Description of the task: From start to finish, set down the entries below exactly, leaving out the pictures.

Dataset entries
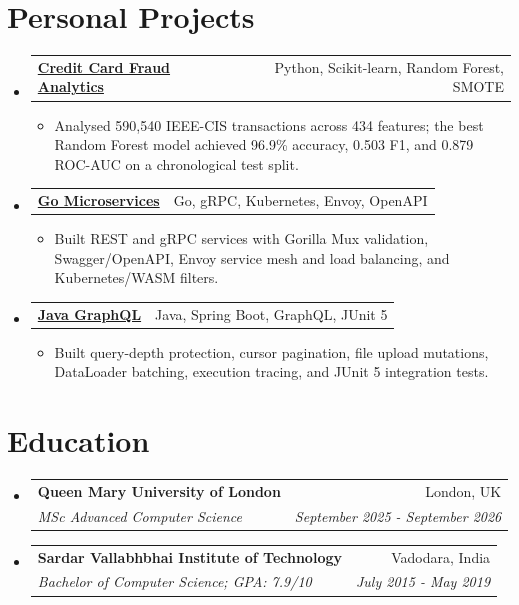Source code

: \documentclass[a4paper,10pt]{article}
\makeatletter
\newcommand{\resumeItem}[1]{\item {\small #1}}
\newcommand{\resumeSubheading}[4]{
  \item
  \begin{tabular*}{1.0\textwidth}[t]{l@{\extracolsep{\fill}}r}
    \textbf{#1} & {\small #2} \\
    \textit{\small #3} & \textit{\small #4} \\
  \end{tabular*}\vspace{-4pt}
}
\newcommand{\resumeProjectHeading}[2]{
  \item
  \begin{tabular*}{1.0\textwidth}[t]{l@{\extracolsep{\fill}}r}
    \textbf{#1} & {\small #2} \\
  \end{tabular*}\vspace{-6pt}
}
\newcommand{\resumeSubHeadingListStart}{\begin{itemize}[leftmargin=0in,label={}]}
\newcommand{\resumeSubHeadingListEnd}{\end{itemize}}
\newcommand{\resumeItemListStart}{\begin{itemize}}
\newcommand{\resumeItemListEnd}{\end{itemize}\vspace{-2pt}}
\makeatother
\begin{document}
\section{Personal Projects}
\resumeSubHeadingListStart
    \resumeProjectHeading
      {\href{https://github.com/aymanapatel/qmul-all-projects/blob/main/data-analytics/coursework1/credit-card-report.pdf}{Credit Card Fraud Analytics}}{Python, Scikit-learn, Random Forest, SMOTE}
      \resumeItemListStart
        \resumeItem{Analysed 590,540 IEEE-CIS transactions across 434 features; the best Random Forest model achieved 96.9\% accuracy, 0.503 F1, and 0.879 ROC-AUC on a chronological test split.}
      \resumeItemListEnd

    \resumeProjectHeading
      {\href{https://github.com/aymanapatel/golang-microservices}{Go Microservices}}{Go, gRPC, Kubernetes, Envoy, OpenAPI}
      \resumeItemListStart
        \resumeItem{Built REST and gRPC services with Gorilla Mux validation, Swagger/OpenAPI, Envoy service mesh and load balancing, and Kubernetes/WASM filters.}
      \resumeItemListEnd

    \resumeProjectHeading
      {\href{https://github.com/aymanapatel/java-graphql}{Java GraphQL}}{Java, Spring Boot, GraphQL, JUnit 5}
      \resumeItemListStart
        \resumeItem{Built query-depth protection, cursor pagination, file upload mutations, DataLoader batching, execution tracing, and JUnit 5 integration tests.}
      \resumeItemListEnd
\resumeSubHeadingListEnd

\section{Education}
\resumeSubHeadingListStart
  \resumeSubheading
    {Queen Mary University of London}{London, UK}
    {MSc Advanced Computer Science}{September 2025 - September 2026}
  \resumeSubheading
    {Sardar Vallabhbhai Institute of Technology}{Vadodara, India}
    {Bachelor of Computer Science; GPA: 7.9/10}{July 2015 - May 2019}
\resumeSubHeadingListEnd
\end{document}
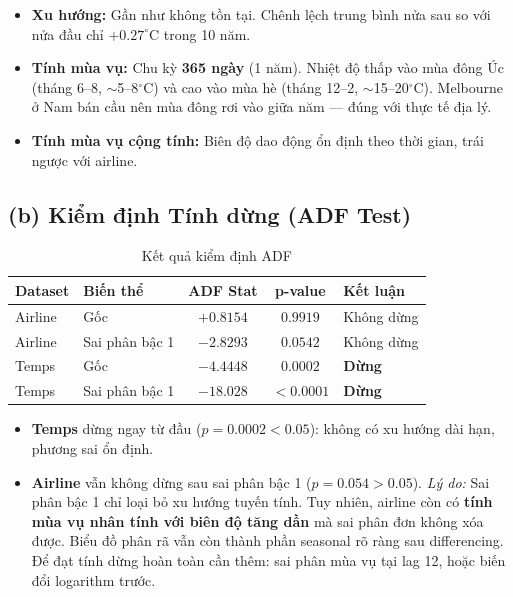 \documentclass[12pt,a4paper]{article}
\begin{document}
\begin{itemize}
    \item \textbf{Xu hướng:} Gần như không tồn tại. Chênh lệch trung bình nửa sau so với nửa đầu chỉ $+0.27^\circ$C trong 10 năm.
    \item \textbf{Tính mùa vụ:} Chu kỳ \textbf{365 ngày} (1 năm). Nhiệt độ thấp vào mùa đông Úc (tháng 6--8, $\sim$5--8$^\circ$C) và cao vào mùa hè (tháng 12--2, $\sim$15--20$^\circ$C). Melbourne ở Nam bán cầu nên mùa đông rơi vào giữa năm --- đúng với thực tế địa lý.
    \item \textbf{Tính mùa vụ cộng tính:} Biên độ dao động ổn định theo thời gian, trái ngược với airline.
\end{itemize}

\subsection{(b) Kiểm định Tính dừng (ADF Test)}

\begin{table}[H]
\centering
\caption{Kết quả kiểm định ADF}
\begin{tabular}{llccp{4.5cm}}
\toprule
\textbf{Dataset} & \textbf{Biến thể} & \textbf{ADF Stat} & \textbf{p-value} & \textbf{Kết luận} \\
\midrule
Airline & Gốc            & $+0.8154$ & $0.9919$ & Không dừng \\
Airline & Sai phân bậc 1 & $-2.8293$ & $0.0542$ & Không dừng \\
\midrule
Temps   & Gốc            & $-4.4448$ & $0.0002$ & \textbf{Dừng} \\
Temps   & Sai phân bậc 1 & $-18.028$ & $<0.0001$& \textbf{Dừng} \\
\bottomrule
\end{tabular}
\end{table}

\begin{itemize}
    \item \textbf{Temps} dừng ngay từ đầu ($p = 0.0002 < 0.05$): không có xu hướng dài hạn, phương sai ổn định.
    \item \textbf{Airline} vẫn không dừng sau sai phân bậc 1 ($p = 0.054 > 0.05$). \textit{Lý do:} Sai phân bậc 1 chỉ loại bỏ xu hướng tuyến tính. Tuy nhiên, airline còn có \textbf{tính mùa vụ nhân tính với biên độ tăng dần} mà sai phân đơn không xóa được. Biểu đồ phân rã vẫn còn thành phần seasonal rõ ràng sau differencing. Để đạt tính dừng hoàn toàn cần thêm: sai phân mùa vụ tại lag 12, hoặc biến đổi logarithm trước.
\end{itemize}
\end{document}
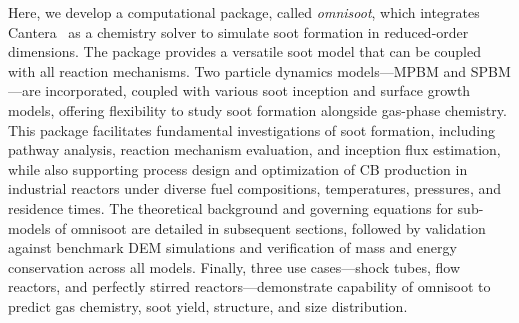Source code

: 



Here, we develop a computational package, called \textit{omnisoot}, which integrates Cantera~\citep{cantera} as a chemistry solver to simulate soot formation in reduced-order dimensions. The package provides a versatile soot model that can be coupled with all reaction mechanisms. Two particle dynamics models—MPBM and SPBM—are incorporated, coupled with various soot inception and surface growth models, offering flexibility to study soot formation alongside gas-phase chemistry. This package facilitates fundamental investigations of soot formation, including pathway analysis, reaction mechanism evaluation, and inception flux estimation, while also supporting process design and optimization of CB production in industrial reactors under diverse fuel compositions, temperatures, pressures, and residence times. The theoretical background and governing equations for sub-models of omnisoot are detailed in subsequent sections, followed by validation against benchmark DEM simulations and verification of mass and energy conservation across all models. Finally, three use cases—shock tubes, flow reactors, and perfectly stirred reactors—demonstrate capability of omnisoot to predict gas chemistry, soot yield, structure, and size distribution.





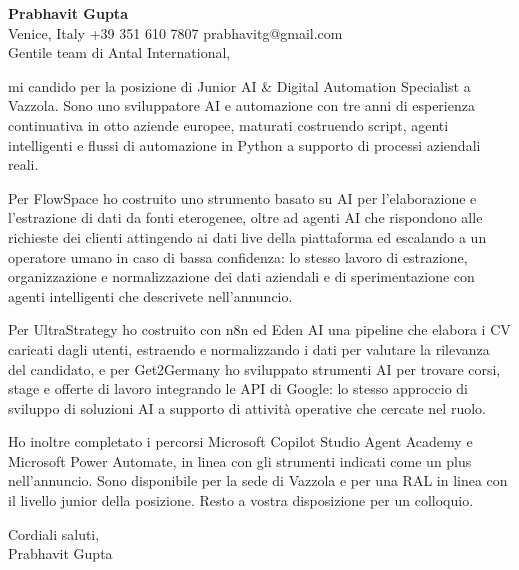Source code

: \documentclass[a4paper,10.5pt]{article}
\begin{document}
\textbf{Prabhavit Gupta}\\
Venice, Italy \textbar{} +39 351 610 7807 \textbar{} prabhavitg@gmail.com\\[10pt]
Gentile team di Antal International,

mi candido per la posizione di Junior AI \& Digital Automation Specialist a Vazzola. Sono uno sviluppatore AI e automazione con tre anni di esperienza continuativa in otto aziende europee, maturati costruendo script, agenti intelligenti e flussi di automazione in Python a supporto di processi aziendali reali.

Per FlowSpace ho costruito uno strumento basato su AI per l'elaborazione e l'estrazione di dati da fonti eterogenee, oltre ad agenti AI che rispondono alle richieste dei clienti attingendo ai dati live della piattaforma ed escalando a un operatore umano in caso di bassa confidenza: lo stesso lavoro di estrazione, organizzazione e normalizzazione dei dati aziendali e di sperimentazione con agenti intelligenti che descrivete nell'annuncio.

Per UltraStrategy ho costruito con n8n ed Eden AI una pipeline che elabora i CV caricati dagli utenti, estraendo e normalizzando i dati per valutare la rilevanza del candidato, e per Get2Germany ho sviluppato strumenti AI per trovare corsi, stage e offerte di lavoro integrando le API di Google: lo stesso approccio di sviluppo di soluzioni AI a supporto di attività operative che cercate nel ruolo.

Ho inoltre completato i percorsi Microsoft Copilot Studio Agent Academy e Microsoft Power Automate, in linea con gli strumenti indicati come un plus nell'annuncio. Sono disponibile per la sede di Vazzola e per una RAL in linea con il livello junior della posizione. Resto a vostra disposizione per un colloquio.

Cordiali saluti,\\
Prabhavit Gupta
\end{document}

Task output:
Source code

: \documentclass[a4paper,10pt]{article}
\makeatletter
\newcommand{\resumeItem}[1]{\item {\small #1}}
\newcommand{\resumeSubheading}[4]{
  \item
  \begin{tabular*}{1.0\textwidth}[t]{l@{\extracolsep{\fill}}r}
    \textbf{#1} & {\small #2} \\
    \textit{\small #3} & \textit{\small #4} \\
  \end{tabular*}\vspace{-4pt}
}
\newcommand{\resumeProjectHeading}[2]{
  \item
  \begin{tabular*}{1.0\textwidth}[t]{l@{\extracolsep{\fill}}r}
    \textbf{#1} & {\small #2} \\
  \end{tabular*}\vspace{-6pt}
}
\newcommand{\resumeSubHeadingListStart}{\begin{itemize}[leftmargin=0in,label={}]}
\newcommand{\resumeSubHeadingListEnd}{\end{itemize}}
\newcommand{\resumeItemListStart}{\begin{itemize}}
\newcommand{\resumeItemListEnd}{\end{itemize}\vspace{-2pt}}
\makeatother
\begin{document}
\section{Personal Projects}
\resumeSubHeadingListStart
    \resumeProjectHeading
      {\href{https://github.com/aymanapatel/qmul-all-projects/blob/main/data-analytics/coursework1/credit-card-report.pdf}{Credit Card Fraud Analytics}}{Python, Scikit-learn, Random Forest, SMOTE}
      \resumeItemListStart
        \resumeItem{Analysed 590,540 IEEE-CIS transactions across 434 features; the best Random Forest model achieved 96.9\% accuracy, 0.503 F1, and 0.879 ROC-AUC on a chronological test split.}
      \resumeItemListEnd

    \resumeProjectHeading
      {\href{https://github.com/aymanapatel/golang-microservices}{Go Microservices}}{Go, gRPC, Kubernetes, Envoy, OpenAPI}
      \resumeItemListStart
        \resumeItem{Built REST and gRPC services with Gorilla Mux validation, Swagger/OpenAPI, Envoy service mesh and load balancing, and Kubernetes/WASM filters.}
      \resumeItemListEnd

    \resumeProjectHeading
      {\href{https://github.com/aymanapatel/java-graphql}{Java GraphQL}}{Java, Spring Boot, GraphQL, JUnit 5}
      \resumeItemListStart
        \resumeItem{Built query-depth protection, cursor pagination, file upload mutations, DataLoader batching, execution tracing, and JUnit 5 integration tests.}
      \resumeItemListEnd
\resumeSubHeadingListEnd

\section{Education}
\resumeSubHeadingListStart
  \resumeSubheading
    {Queen Mary University of London}{London, UK}
    {MSc Advanced Computer Science}{September 2025 - September 2026}
  \resumeSubheading
    {Sardar Vallabhbhai Institute of Technology}{Vadodara, India}
    {Bachelor of Computer Science; GPA: 7.9/10}{July 2015 - May 2019}
\resumeSubHeadingListEnd
\end{document}
 \documentclass[12pt,a4paper]{article}
\begin{document}
\begin{itemize}
    \item \textbf{Xu hướng:} Gần như không tồn tại. Chênh lệch trung bình nửa sau so với nửa đầu chỉ $+0.27^\circ$C trong 10 năm.
    \item \textbf{Tính mùa vụ:} Chu kỳ \textbf{365 ngày} (1 năm). Nhiệt độ thấp vào mùa đông Úc (tháng 6--8, $\sim$5--8$^\circ$C) và cao vào mùa hè (tháng 12--2, $\sim$15--20$^\circ$C). Melbourne ở Nam bán cầu nên mùa đông rơi vào giữa năm --- đúng với thực tế địa lý.
    \item \textbf{Tính mùa vụ cộng tính:} Biên độ dao động ổn định theo thời gian, trái ngược với airline.
\end{itemize}

\subsection{(b) Kiểm định Tính dừng (ADF Test)}

\begin{table}[H]
\centering
\caption{Kết quả kiểm định ADF}
\begin{tabular}{llccp{4.5cm}}
\toprule
\textbf{Dataset} & \textbf{Biến thể} & \textbf{ADF Stat} & \textbf{p-value} & \textbf{Kết luận} \\
\midrule
Airline & Gốc            & $+0.8154$ & $0.9919$ & Không dừng \\
Airline & Sai phân bậc 1 & $-2.8293$ & $0.0542$ & Không dừng \\
\midrule
Temps   & Gốc            & $-4.4448$ & $0.0002$ & \textbf{Dừng} \\
Temps   & Sai phân bậc 1 & $-18.028$ & $<0.0001$& \textbf{Dừng} \\
\bottomrule
\end{tabular}
\end{table}

\begin{itemize}
    \item \textbf{Temps} dừng ngay từ đầu ($p = 0.0002 < 0.05$): không có xu hướng dài hạn, phương sai ổn định.
    \item \textbf{Airline} vẫn không dừng sau sai phân bậc 1 ($p = 0.054 > 0.05$). \textit{Lý do:} Sai phân bậc 1 chỉ loại bỏ xu hướng tuyến tính. Tuy nhiên, airline còn có \textbf{tính mùa vụ nhân tính với biên độ tăng dần} mà sai phân đơn không xóa được. Biểu đồ phân rã vẫn còn thành phần seasonal rõ ràng sau differencing. Để đạt tính dừng hoàn toàn cần thêm: sai phân mùa vụ tại lag 12, hoặc biến đổi logarithm trước.
\end{itemize}
\end{document}
Source code

: 



Here, we develop a computational package, called \textit{omnisoot}, which integrates Cantera~\citep{cantera} as a chemistry solver to simulate soot formation in reduced-order dimensions. The package provides a versatile soot model that can be coupled with all reaction mechanisms. Two particle dynamics models—MPBM and SPBM—are incorporated, coupled with various soot inception and surface growth models, offering flexibility to study soot formation alongside gas-phase chemistry. This package facilitates fundamental investigations of soot formation, including pathway analysis, reaction mechanism evaluation, and inception flux estimation, while also supporting process design and optimization of CB production in industrial reactors under diverse fuel compositions, temperatures, pressures, and residence times. The theoretical background and governing equations for sub-models of omnisoot are detailed in subsequent sections, followed by validation against benchmark DEM simulations and verification of mass and energy conservation across all models. Finally, three use cases—shock tubes, flow reactors, and perfectly stirred reactors—demonstrate capability of omnisoot to predict gas chemistry, soot yield, structure, and size distribution.





Source code

: \documentclass[a4paper,10.5pt]{article}
\begin{document}
\textbf{Prabhavit Gupta}\\
Venice, Italy \textbar{} +39 351 610 7807 \textbar{} prabhavitg@gmail.com\\[10pt]
Gentile team di Antal International,

mi candido per la posizione di Junior AI \& Digital Automation Specialist a Vazzola. Sono uno sviluppatore AI e automazione con tre anni di esperienza continuativa in otto aziende europee, maturati costruendo script, agenti intelligenti e flussi di automazione in Python a supporto di processi aziendali reali.

Per FlowSpace ho costruito uno strumento basato su AI per l'elaborazione e l'estrazione di dati da fonti eterogenee, oltre ad agenti AI che rispondono alle richieste dei clienti attingendo ai dati live della piattaforma ed escalando a un operatore umano in caso di bassa confidenza: lo stesso lavoro di estrazione, organizzazione e normalizzazione dei dati aziendali e di sperimentazione con agenti intelligenti che descrivete nell'annuncio.

Per UltraStrategy ho costruito con n8n ed Eden AI una pipeline che elabora i CV caricati dagli utenti, estraendo e normalizzando i dati per valutare la rilevanza del candidato, e per Get2Germany ho sviluppato strumenti AI per trovare corsi, stage e offerte di lavoro integrando le API di Google: lo stesso approccio di sviluppo di soluzioni AI a supporto di attività operative che cercate nel ruolo.

Ho inoltre completato i percorsi Microsoft Copilot Studio Agent Academy e Microsoft Power Automate, in linea con gli strumenti indicati come un plus nell'annuncio. Sono disponibile per la sede di Vazzola e per una RAL in linea con il livello junior della posizione. Resto a vostra disposizione per un colloquio.

Cordiali saluti,\\
Prabhavit Gupta
\end{document}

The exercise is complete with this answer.